Provided material:
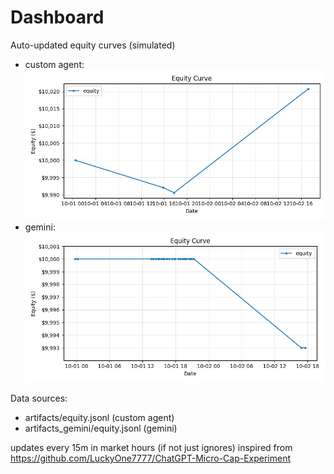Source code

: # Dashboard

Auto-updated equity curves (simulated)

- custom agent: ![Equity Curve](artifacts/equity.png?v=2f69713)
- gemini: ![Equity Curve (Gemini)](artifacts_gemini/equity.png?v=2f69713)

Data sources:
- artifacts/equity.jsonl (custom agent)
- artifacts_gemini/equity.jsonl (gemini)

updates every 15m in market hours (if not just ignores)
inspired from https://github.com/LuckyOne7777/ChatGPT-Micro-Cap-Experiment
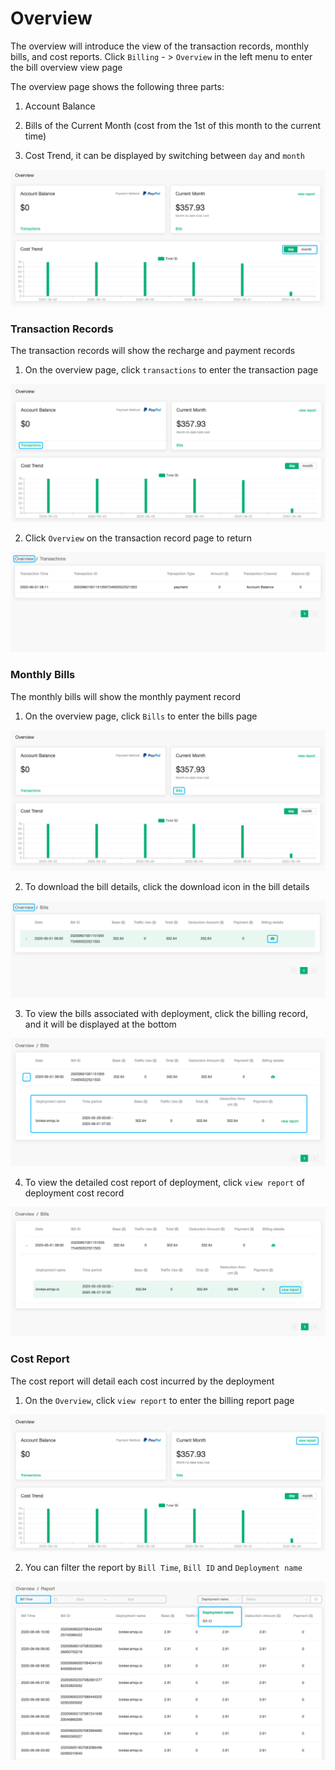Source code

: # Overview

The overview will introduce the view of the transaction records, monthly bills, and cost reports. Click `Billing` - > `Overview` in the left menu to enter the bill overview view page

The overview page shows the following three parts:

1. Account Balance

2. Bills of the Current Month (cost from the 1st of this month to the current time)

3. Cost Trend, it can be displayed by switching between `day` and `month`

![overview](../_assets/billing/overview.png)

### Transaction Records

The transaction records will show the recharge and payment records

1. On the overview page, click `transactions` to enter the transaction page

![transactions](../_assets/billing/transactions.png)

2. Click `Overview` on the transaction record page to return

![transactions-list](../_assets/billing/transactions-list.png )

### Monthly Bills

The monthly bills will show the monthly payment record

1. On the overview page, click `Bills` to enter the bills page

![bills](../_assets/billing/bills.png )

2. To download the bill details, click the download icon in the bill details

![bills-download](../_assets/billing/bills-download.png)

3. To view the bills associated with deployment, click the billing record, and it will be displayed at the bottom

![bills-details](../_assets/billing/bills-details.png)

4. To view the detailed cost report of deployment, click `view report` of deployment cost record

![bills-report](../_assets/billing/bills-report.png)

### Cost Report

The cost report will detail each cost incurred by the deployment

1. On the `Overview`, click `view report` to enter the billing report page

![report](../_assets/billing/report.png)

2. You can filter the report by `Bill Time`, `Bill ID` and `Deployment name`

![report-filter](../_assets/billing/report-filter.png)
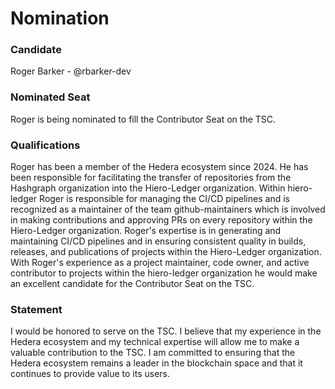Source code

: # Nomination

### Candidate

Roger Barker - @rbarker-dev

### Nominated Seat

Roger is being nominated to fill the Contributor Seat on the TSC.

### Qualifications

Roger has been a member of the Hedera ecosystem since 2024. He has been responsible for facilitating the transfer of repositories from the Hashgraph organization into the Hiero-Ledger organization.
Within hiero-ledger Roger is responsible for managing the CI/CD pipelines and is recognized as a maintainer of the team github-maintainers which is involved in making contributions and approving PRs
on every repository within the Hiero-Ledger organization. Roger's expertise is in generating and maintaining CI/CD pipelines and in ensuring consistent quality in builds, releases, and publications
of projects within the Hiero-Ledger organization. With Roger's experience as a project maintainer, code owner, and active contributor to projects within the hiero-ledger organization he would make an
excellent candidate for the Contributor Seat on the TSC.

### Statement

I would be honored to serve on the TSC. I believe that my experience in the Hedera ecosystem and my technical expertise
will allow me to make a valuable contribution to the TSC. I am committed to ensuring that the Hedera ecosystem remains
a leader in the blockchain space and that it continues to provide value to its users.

Requirement:
Reproduce the material above in full, images excluded.

Exercise solution:
Source code

: # Dashboard

Auto-updated equity curves (simulated)

- custom agent: ![Equity Curve](artifacts/equity.png?v=2f69713)
- gemini: ![Equity Curve (Gemini)](artifacts_gemini/equity.png?v=2f69713)

Data sources:
- artifacts/equity.jsonl (custom agent)
- artifacts_gemini/equity.jsonl (gemini)

updates every 15m in market hours (if not just ignores)
inspired from https://github.com/LuckyOne7777/ChatGPT-Micro-Cap-Experiment
Source code

: # Overview

The overview will introduce the view of the transaction records, monthly bills, and cost reports. Click `Billing` - > `Overview` in the left menu to enter the bill overview view page

The overview page shows the following three parts:

1. Account Balance

2. Bills of the Current Month (cost from the 1st of this month to the current time)

3. Cost Trend, it can be displayed by switching between `day` and `month`

![overview](../_assets/billing/overview.png)

### Transaction Records

The transaction records will show the recharge and payment records

1. On the overview page, click `transactions` to enter the transaction page

![transactions](../_assets/billing/transactions.png)

2. Click `Overview` on the transaction record page to return

![transactions-list](../_assets/billing/transactions-list.png )

### Monthly Bills

The monthly bills will show the monthly payment record

1. On the overview page, click `Bills` to enter the bills page

![bills](../_assets/billing/bills.png )

2. To download the bill details, click the download icon in the bill details

![bills-download](../_assets/billing/bills-download.png)

3. To view the bills associated with deployment, click the billing record, and it will be displayed at the bottom

![bills-details](../_assets/billing/bills-details.png)

4. To view the detailed cost report of deployment, click `view report` of deployment cost record

![bills-report](../_assets/billing/bills-report.png)

### Cost Report

The cost report will detail each cost incurred by the deployment

1. On the `Overview`, click `view report` to enter the billing report page

![report](../_assets/billing/report.png)

2. You can filter the report by `Bill Time`, `Bill ID` and `Deployment name`

![report-filter](../_assets/billing/report-filter.png)
Source code

: # Nomination

### Candidate

Roger Barker - @rbarker-dev

### Nominated Seat

Roger is being nominated to fill the Contributor Seat on the TSC.

### Qualifications

Roger has been a member of the Hedera ecosystem since 2024. He has been responsible for facilitating the transfer of repositories from the Hashgraph organization into the Hiero-Ledger organization.
Within hiero-ledger Roger is responsible for managing the CI/CD pipelines and is recognized as a maintainer of the team github-maintainers which is involved in making contributions and approving PRs
on every repository within the Hiero-Ledger organization. Roger's expertise is in generating and maintaining CI/CD pipelines and in ensuring consistent quality in builds, releases, and publications
of projects within the Hiero-Ledger organization. With Roger's experience as a project maintainer, code owner, and active contributor to projects within the hiero-ledger organization he would make an
excellent candidate for the Contributor Seat on the TSC.

### Statement

I would be honored to serve on the TSC. I believe that my experience in the Hedera ecosystem and my technical expertise
will allow me to make a valuable contribution to the TSC. I am committed to ensuring that the Hedera ecosystem remains
a leader in the blockchain space and that it continues to provide value to its users.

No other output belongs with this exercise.